Exercise description = In the data below, how many lines include the string "different"? Give only the number.

[Opening Dataset records section]

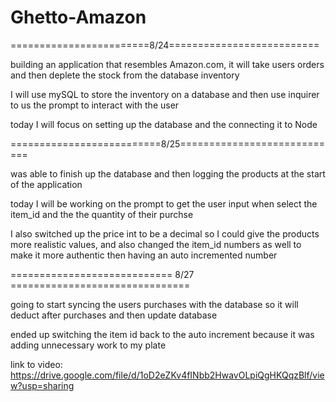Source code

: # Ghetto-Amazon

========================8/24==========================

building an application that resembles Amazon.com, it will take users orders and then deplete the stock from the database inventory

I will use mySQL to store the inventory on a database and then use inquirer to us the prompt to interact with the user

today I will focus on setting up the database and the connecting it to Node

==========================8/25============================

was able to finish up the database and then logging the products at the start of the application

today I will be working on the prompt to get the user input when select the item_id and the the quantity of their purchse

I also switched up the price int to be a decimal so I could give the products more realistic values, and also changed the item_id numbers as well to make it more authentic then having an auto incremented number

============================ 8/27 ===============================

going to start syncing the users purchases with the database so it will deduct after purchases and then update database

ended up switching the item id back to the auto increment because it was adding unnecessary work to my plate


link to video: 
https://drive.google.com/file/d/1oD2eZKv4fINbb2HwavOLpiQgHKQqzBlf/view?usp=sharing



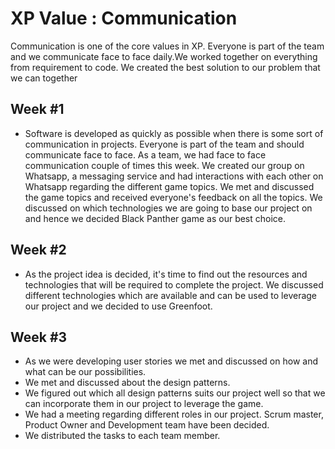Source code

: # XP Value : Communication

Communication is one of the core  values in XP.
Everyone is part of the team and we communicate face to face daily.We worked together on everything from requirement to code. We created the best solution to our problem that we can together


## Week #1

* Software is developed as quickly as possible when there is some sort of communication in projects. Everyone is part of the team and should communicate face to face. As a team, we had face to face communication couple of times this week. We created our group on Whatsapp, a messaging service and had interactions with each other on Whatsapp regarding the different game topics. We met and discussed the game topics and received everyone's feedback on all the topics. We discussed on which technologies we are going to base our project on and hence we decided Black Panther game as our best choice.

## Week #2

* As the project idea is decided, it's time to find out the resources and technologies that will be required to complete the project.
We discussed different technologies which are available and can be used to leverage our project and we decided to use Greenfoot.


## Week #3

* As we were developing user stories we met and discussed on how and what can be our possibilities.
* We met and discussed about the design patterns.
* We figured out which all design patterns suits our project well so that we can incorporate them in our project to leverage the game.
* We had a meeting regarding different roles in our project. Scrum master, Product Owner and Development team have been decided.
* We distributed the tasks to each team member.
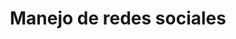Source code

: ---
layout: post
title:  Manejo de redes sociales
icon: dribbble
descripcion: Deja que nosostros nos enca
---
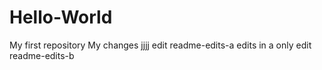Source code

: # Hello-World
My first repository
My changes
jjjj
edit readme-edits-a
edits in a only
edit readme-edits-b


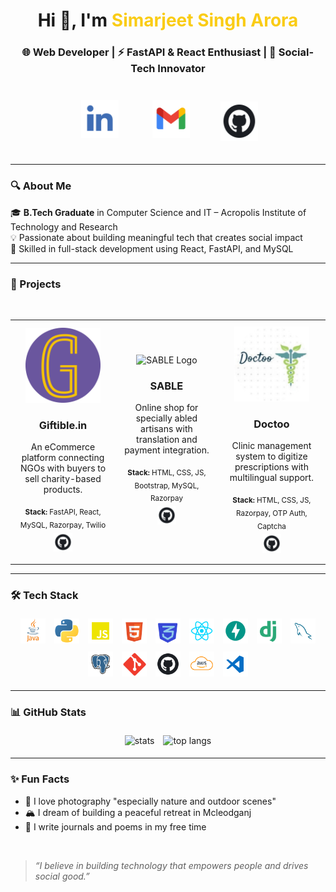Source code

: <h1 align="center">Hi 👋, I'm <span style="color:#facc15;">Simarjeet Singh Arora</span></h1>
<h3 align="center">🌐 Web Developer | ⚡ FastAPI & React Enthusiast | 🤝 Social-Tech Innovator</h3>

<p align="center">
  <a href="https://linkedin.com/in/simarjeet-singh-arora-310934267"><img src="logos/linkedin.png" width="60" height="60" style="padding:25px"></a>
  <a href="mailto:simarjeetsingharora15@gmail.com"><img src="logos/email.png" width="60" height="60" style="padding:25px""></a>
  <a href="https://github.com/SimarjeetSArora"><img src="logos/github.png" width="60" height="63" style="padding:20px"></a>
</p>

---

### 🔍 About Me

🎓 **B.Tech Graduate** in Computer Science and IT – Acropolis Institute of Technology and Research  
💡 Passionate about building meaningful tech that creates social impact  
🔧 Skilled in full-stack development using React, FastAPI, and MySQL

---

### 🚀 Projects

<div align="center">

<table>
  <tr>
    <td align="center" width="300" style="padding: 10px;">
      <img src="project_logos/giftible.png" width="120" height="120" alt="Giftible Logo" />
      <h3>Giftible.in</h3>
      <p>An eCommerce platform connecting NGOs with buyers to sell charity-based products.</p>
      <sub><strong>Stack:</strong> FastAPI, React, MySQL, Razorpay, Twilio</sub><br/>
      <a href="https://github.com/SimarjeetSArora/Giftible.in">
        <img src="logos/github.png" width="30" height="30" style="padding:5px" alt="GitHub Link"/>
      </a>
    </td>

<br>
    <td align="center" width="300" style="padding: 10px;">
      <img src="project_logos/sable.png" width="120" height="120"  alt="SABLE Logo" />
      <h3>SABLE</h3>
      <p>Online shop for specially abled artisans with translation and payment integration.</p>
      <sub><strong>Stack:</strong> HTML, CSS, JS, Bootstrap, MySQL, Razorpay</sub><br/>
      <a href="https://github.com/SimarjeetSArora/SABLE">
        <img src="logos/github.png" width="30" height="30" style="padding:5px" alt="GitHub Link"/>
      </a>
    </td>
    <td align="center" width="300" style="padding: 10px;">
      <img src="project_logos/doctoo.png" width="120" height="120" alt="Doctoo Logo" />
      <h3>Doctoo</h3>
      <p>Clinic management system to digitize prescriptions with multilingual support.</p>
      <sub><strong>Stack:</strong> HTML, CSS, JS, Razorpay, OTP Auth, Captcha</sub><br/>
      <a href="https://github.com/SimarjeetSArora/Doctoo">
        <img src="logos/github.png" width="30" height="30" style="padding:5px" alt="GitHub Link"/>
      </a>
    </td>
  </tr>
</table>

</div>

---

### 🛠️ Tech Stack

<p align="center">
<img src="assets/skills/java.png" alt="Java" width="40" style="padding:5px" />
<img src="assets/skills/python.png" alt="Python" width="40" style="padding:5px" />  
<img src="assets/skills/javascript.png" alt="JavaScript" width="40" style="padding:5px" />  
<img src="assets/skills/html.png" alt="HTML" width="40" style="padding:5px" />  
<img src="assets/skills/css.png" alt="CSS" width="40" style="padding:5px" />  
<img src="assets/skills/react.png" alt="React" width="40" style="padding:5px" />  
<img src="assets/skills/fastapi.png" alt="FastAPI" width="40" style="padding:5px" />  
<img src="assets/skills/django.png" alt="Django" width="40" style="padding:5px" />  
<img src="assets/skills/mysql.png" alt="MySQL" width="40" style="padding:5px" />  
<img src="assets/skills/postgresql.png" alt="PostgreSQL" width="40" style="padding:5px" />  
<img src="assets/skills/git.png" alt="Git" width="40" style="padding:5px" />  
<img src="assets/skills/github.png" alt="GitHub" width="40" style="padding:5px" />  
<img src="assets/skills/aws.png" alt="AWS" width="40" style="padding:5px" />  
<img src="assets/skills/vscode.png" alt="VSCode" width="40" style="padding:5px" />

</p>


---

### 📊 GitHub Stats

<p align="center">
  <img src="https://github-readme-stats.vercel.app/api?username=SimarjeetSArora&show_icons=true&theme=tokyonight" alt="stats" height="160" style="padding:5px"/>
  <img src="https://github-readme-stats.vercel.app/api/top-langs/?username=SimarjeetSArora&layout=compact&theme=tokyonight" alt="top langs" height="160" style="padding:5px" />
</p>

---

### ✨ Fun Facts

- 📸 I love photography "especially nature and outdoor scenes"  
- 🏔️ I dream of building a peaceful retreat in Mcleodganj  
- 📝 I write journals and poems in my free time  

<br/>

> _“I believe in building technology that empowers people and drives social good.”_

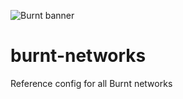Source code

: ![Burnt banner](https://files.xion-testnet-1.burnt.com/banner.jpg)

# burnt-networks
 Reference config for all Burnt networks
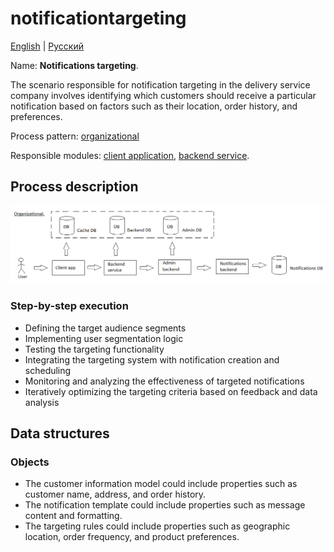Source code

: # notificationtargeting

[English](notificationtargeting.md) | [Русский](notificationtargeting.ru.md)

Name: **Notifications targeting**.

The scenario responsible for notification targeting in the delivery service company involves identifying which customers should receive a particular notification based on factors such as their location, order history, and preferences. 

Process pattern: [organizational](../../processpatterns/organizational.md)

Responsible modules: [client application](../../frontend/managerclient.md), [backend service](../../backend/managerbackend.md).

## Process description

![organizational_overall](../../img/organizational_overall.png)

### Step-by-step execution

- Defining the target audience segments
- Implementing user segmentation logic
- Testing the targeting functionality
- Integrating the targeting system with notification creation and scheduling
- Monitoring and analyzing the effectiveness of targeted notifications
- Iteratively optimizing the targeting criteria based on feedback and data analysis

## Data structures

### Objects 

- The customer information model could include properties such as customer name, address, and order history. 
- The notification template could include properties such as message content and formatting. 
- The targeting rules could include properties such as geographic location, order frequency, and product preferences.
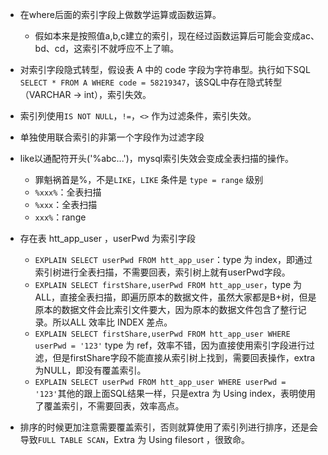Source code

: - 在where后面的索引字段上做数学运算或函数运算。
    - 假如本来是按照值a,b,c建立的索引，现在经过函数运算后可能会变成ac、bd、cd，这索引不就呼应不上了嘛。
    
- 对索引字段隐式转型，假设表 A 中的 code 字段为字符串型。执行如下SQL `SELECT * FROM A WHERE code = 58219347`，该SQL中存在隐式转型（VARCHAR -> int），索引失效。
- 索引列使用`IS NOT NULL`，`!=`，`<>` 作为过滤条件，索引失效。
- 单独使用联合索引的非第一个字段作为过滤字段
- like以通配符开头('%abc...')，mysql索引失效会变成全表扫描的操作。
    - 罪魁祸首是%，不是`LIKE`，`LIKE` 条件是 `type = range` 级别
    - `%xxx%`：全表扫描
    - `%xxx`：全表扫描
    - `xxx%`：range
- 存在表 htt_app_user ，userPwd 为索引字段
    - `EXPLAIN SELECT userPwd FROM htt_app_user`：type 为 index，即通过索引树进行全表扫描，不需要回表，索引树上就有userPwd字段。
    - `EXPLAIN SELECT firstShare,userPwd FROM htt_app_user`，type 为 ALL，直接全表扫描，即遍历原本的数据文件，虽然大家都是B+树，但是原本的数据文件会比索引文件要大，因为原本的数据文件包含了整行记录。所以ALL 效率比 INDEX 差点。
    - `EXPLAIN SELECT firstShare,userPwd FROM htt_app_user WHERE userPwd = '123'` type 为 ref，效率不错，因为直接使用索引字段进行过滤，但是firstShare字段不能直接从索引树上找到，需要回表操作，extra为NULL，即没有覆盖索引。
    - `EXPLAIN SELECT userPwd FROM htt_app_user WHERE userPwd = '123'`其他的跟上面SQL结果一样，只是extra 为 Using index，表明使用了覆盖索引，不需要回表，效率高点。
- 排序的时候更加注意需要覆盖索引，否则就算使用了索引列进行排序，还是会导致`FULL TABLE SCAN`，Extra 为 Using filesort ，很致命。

[Closing Dataset records section]
[Opening Dataset records section]

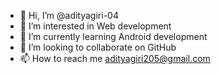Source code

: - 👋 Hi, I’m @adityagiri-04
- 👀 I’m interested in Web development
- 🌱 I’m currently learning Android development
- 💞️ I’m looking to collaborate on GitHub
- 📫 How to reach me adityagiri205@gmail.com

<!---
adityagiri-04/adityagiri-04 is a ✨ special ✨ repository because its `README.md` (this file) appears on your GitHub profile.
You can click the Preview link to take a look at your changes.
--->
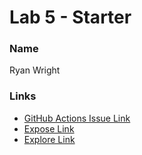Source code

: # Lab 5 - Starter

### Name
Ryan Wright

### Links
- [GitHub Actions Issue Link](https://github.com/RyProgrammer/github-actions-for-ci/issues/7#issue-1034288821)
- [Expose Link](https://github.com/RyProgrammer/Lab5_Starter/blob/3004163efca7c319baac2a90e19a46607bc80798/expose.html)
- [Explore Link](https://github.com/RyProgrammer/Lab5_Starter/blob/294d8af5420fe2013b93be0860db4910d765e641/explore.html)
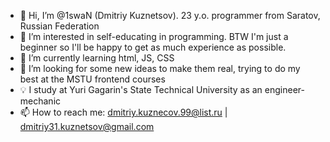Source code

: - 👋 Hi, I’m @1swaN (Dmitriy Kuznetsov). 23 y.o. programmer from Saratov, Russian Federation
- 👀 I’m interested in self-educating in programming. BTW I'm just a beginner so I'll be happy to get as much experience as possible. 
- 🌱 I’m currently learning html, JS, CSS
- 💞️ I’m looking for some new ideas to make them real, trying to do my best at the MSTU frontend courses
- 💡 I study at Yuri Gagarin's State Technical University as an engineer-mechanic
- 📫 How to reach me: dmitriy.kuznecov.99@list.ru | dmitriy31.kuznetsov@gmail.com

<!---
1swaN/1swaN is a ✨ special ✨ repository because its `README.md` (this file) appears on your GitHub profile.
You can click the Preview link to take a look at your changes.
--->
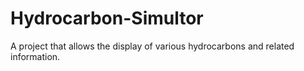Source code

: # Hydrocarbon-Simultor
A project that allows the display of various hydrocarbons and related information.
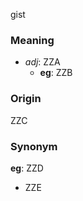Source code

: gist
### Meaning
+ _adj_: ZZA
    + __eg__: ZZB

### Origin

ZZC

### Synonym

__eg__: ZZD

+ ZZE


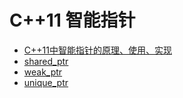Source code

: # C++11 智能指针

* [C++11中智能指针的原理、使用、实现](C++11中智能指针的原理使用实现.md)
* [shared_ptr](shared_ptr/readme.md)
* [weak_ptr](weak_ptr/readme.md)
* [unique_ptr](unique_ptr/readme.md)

[Closing Dataset records section]
[Opening Dataset records section]

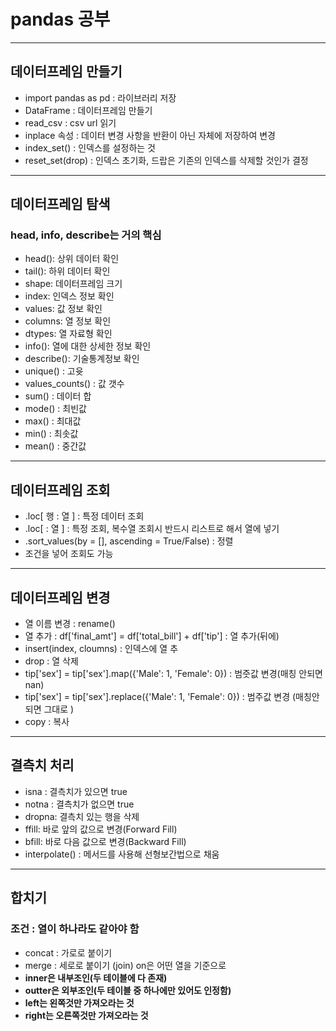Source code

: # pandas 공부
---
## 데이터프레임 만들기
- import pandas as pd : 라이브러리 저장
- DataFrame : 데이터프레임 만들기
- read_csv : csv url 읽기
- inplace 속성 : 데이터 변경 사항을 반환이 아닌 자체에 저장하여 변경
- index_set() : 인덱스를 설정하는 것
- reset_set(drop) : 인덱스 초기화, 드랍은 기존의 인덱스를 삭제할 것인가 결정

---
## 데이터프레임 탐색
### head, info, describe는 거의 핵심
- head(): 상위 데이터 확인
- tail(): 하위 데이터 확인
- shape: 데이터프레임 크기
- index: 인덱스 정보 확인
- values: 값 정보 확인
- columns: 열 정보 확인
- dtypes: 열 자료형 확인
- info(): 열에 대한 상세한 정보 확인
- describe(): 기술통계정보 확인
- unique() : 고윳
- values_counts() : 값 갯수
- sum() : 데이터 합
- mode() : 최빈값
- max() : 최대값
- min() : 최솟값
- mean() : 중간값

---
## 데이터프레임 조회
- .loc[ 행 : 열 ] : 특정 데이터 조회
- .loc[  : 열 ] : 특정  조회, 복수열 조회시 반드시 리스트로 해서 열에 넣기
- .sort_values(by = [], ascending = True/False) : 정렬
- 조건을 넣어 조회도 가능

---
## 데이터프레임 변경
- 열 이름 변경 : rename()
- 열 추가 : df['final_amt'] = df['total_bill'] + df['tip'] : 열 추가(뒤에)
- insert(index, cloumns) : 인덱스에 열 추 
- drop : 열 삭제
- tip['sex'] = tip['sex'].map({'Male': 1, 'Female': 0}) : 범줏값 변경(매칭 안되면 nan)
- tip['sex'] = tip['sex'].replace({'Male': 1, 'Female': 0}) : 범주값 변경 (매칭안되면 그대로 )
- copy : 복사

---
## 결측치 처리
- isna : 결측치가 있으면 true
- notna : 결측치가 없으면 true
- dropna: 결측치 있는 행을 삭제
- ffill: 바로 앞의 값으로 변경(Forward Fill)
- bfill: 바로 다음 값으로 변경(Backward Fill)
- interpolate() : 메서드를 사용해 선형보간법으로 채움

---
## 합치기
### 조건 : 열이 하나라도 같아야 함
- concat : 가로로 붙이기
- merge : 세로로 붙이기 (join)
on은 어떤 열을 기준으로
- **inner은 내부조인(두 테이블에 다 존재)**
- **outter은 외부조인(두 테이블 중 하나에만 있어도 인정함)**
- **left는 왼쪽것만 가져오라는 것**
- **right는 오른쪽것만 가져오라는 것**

[Closing Dataset records section]

Exercise answer = 3